### HOW TO COMPLETE THIS TASK:
Using the data below, gather each line that includes the word "String".

══ RECORDS PROVIDED

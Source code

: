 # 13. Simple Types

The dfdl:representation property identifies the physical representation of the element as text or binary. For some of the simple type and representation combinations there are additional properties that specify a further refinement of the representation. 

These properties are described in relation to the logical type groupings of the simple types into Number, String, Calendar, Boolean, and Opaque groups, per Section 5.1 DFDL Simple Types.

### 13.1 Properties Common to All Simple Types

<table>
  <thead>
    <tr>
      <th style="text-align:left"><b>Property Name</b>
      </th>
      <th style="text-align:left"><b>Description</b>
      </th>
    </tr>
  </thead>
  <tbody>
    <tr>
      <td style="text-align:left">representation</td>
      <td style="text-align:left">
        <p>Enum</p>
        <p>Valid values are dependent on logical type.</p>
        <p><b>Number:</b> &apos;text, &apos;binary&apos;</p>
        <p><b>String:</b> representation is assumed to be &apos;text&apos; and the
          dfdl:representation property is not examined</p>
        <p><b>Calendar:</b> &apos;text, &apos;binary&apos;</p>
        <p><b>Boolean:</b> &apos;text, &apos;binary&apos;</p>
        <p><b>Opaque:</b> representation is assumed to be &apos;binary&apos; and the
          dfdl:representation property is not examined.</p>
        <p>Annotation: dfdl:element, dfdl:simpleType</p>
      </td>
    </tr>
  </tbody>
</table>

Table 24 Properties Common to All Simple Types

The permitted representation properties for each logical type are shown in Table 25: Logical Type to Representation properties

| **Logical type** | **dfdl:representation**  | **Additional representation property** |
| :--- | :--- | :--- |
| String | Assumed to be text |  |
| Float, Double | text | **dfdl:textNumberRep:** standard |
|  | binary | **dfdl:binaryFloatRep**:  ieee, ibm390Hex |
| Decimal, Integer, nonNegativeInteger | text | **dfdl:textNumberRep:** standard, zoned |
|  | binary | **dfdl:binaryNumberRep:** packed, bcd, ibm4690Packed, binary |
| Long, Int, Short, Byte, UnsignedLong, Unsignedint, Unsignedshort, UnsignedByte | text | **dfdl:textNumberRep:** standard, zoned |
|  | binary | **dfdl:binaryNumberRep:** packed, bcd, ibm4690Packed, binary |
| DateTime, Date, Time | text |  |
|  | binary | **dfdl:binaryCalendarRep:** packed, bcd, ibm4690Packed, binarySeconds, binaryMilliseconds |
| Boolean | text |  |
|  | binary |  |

════

### ANSWER SECTION:
These properties are described in relation to the logical type groupings of the simple types into Number, String, Calendar, Boolean, and Opaque groups, per Section 5.1 DFDL Simple Types.
        <p><b>String:</b> representation is assumed to be &apos;text&apos; and the
| String | Assumed to be text |  |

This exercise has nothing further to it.